▶ [WORK ITEM]:
Give again every line from the one with "Contributing" through the last line of the data, exactly, and leave out the lines before it.

(Saved data entries)
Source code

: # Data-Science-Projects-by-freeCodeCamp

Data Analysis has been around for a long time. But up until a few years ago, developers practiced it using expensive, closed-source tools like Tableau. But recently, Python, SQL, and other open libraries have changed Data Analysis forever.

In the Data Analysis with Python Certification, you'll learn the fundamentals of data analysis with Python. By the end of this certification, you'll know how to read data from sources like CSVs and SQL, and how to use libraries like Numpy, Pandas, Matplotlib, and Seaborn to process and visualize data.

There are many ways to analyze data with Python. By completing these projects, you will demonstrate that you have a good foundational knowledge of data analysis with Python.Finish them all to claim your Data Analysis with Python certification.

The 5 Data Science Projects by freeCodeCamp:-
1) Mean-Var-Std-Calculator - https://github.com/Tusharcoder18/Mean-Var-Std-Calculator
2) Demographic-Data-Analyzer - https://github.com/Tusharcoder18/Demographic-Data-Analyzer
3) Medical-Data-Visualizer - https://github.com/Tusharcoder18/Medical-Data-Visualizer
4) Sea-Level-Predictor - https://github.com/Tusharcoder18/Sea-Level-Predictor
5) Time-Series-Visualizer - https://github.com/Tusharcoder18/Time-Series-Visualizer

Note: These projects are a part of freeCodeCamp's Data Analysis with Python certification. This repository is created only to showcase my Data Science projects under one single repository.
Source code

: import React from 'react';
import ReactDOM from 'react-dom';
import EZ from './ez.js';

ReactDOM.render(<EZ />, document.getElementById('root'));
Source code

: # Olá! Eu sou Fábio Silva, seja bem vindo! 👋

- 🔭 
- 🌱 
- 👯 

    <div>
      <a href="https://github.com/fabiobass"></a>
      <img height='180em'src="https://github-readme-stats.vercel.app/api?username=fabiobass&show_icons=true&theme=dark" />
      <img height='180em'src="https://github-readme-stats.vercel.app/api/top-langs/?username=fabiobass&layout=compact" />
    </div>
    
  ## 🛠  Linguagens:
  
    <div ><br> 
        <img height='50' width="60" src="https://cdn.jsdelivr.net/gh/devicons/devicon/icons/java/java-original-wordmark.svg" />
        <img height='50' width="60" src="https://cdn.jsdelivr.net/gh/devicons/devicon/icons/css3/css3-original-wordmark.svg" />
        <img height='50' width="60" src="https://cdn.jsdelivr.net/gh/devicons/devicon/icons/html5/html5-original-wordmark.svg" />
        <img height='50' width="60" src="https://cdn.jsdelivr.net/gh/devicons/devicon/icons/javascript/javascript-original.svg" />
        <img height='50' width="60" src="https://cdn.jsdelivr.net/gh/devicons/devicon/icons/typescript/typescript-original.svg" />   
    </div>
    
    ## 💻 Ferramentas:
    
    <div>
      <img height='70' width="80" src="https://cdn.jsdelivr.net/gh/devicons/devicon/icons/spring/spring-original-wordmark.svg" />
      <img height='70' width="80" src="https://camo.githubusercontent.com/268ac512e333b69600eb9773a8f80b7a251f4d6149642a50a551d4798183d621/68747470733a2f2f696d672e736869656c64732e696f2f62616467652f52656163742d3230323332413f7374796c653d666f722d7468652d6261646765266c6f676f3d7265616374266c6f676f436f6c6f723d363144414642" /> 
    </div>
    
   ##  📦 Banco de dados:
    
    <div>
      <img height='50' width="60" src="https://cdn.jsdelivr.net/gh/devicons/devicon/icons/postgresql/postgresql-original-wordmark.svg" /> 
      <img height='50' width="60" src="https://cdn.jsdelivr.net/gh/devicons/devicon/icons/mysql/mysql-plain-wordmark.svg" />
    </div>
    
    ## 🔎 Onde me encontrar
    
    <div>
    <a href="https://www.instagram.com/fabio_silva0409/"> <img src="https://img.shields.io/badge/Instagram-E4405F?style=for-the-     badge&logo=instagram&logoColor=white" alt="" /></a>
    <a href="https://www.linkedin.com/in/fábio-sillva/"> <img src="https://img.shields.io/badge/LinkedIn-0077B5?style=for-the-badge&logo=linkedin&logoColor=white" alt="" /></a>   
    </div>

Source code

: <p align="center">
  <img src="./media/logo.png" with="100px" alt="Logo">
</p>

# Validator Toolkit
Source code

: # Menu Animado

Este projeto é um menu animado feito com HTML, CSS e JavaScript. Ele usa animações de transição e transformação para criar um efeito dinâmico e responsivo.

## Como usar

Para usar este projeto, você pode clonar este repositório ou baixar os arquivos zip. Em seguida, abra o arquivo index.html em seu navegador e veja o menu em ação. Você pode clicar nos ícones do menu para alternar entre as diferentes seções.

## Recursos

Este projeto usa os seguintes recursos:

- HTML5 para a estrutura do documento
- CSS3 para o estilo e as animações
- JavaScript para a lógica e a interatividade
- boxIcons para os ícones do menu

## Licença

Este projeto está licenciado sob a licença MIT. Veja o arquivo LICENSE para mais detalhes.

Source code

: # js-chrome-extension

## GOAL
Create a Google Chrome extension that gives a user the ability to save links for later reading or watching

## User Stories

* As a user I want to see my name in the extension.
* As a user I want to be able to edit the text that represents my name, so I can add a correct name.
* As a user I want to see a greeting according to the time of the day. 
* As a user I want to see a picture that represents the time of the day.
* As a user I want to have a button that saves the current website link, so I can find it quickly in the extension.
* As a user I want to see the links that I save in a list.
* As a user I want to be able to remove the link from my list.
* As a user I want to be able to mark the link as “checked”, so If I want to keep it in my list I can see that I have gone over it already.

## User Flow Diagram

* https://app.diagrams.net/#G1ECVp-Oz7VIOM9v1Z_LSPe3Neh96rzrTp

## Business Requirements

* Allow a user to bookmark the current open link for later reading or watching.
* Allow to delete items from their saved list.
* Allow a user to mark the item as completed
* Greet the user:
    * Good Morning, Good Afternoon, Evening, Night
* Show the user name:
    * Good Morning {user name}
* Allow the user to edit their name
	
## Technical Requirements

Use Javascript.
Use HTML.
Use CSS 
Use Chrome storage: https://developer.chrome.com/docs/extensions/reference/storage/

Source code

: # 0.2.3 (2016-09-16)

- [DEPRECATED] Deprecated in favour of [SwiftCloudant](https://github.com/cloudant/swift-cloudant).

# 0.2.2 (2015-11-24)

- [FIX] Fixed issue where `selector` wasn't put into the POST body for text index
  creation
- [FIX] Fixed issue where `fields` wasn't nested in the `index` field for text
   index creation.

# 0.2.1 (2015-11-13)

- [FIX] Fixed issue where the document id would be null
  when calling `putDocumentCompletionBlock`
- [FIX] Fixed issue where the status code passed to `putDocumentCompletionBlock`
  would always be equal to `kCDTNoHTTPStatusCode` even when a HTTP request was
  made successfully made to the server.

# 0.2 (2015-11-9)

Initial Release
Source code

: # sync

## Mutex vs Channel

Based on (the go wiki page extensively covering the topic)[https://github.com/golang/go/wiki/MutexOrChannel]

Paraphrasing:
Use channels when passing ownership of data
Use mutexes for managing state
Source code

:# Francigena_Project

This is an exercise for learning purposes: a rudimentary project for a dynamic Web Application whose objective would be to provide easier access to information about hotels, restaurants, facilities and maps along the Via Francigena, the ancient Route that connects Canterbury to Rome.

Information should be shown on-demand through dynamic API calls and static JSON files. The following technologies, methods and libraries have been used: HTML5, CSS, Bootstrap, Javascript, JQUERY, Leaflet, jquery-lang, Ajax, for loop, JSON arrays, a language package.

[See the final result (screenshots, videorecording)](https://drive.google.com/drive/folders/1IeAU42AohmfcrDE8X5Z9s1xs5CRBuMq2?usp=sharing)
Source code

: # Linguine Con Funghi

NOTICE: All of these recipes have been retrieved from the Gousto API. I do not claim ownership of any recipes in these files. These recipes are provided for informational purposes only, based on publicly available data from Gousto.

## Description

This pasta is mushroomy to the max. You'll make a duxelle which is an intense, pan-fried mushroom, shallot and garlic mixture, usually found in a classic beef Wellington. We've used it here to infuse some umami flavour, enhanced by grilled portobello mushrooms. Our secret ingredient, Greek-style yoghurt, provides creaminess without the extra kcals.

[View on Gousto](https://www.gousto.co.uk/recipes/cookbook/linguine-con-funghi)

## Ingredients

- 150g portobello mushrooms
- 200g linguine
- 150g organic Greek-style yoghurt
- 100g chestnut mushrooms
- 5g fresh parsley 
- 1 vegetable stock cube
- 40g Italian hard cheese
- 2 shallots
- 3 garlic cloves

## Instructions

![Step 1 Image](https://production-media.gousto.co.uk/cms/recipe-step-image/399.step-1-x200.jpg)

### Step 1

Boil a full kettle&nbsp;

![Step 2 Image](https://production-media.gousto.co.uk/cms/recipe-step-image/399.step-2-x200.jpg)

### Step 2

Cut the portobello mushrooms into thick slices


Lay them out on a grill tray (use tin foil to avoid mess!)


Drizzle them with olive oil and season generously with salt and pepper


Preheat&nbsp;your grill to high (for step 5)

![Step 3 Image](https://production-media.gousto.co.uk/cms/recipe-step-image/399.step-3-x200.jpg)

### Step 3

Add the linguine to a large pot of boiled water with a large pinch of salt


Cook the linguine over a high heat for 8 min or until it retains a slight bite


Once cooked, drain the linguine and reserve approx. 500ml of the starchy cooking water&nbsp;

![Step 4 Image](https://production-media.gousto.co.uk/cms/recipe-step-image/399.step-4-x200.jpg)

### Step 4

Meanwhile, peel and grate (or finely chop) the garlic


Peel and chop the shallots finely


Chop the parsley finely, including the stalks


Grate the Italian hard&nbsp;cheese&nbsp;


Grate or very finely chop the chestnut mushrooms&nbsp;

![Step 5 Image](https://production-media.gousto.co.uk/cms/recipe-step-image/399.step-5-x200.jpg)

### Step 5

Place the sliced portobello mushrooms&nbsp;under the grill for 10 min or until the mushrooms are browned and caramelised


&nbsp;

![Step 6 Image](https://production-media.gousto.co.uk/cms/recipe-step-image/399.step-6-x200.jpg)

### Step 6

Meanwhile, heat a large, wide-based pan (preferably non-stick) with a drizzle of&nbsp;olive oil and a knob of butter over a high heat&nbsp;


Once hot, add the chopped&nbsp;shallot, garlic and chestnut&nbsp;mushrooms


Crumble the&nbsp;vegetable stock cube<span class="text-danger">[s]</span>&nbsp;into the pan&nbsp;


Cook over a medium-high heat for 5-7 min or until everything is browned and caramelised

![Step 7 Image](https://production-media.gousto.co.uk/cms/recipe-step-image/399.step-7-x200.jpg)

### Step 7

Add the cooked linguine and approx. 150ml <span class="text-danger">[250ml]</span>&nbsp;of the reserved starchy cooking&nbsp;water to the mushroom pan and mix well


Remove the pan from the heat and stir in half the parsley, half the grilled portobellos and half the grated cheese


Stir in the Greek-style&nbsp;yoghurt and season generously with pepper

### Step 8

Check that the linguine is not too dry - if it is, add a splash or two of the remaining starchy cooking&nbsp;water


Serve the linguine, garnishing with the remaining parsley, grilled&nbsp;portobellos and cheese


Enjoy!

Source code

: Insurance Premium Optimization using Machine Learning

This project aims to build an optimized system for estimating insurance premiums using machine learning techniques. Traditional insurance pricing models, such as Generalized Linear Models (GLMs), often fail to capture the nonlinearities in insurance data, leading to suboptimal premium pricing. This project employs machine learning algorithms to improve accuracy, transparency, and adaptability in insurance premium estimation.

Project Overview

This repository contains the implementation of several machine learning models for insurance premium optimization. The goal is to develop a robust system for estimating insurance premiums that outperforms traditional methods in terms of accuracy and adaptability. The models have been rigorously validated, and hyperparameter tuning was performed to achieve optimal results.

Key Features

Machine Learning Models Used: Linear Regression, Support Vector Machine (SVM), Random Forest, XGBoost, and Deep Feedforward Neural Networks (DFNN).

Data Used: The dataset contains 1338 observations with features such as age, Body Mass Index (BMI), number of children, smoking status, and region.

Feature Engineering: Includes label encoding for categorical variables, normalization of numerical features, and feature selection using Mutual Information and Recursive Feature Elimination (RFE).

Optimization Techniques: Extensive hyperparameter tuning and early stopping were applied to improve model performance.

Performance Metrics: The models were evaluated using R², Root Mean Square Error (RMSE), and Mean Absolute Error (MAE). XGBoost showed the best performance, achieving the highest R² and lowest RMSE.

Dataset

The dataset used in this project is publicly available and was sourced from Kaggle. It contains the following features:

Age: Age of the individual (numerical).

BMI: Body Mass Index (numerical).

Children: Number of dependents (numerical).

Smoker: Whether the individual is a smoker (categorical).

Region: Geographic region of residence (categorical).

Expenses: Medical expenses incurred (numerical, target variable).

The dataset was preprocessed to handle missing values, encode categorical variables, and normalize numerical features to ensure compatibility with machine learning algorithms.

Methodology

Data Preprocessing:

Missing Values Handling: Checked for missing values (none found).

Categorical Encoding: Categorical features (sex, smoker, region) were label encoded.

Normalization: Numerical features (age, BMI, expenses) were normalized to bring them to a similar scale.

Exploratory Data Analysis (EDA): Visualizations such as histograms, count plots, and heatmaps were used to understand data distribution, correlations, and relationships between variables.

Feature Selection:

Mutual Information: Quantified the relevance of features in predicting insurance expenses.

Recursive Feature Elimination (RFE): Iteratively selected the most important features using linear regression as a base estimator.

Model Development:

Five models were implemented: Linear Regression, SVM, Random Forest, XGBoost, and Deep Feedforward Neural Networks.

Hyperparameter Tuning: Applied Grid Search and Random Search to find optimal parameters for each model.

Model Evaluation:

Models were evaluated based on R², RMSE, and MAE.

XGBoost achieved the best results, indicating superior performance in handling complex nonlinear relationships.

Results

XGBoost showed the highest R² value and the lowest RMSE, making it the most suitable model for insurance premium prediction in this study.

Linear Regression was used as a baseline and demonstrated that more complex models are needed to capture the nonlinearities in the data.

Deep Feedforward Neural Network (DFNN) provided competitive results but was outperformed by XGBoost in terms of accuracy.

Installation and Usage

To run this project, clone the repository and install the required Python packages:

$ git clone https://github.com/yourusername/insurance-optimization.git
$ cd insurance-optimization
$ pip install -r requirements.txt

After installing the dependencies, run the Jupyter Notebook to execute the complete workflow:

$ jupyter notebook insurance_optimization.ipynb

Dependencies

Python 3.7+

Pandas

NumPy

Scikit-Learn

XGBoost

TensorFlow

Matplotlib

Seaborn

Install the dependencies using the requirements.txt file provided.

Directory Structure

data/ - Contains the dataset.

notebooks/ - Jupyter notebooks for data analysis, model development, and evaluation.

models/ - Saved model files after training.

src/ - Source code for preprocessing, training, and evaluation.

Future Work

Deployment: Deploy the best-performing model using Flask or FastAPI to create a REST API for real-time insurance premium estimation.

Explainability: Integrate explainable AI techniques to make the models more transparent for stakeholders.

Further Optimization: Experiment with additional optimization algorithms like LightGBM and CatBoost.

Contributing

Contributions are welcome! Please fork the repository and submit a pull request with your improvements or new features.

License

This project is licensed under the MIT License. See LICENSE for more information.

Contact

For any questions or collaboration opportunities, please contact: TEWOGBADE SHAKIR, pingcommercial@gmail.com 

▶ [SOLUTION FOR THIS EXERCISE]:
Contributing

Contributions are welcome! Please fork the repository and submit a pull request with your improvements or new features.

License

This project is licensed under the MIT License. See LICENSE for more information.

Contact

For any questions or collaboration opportunities, please contact: TEWOGBADE SHAKIR, pingcommercial@gmail.com 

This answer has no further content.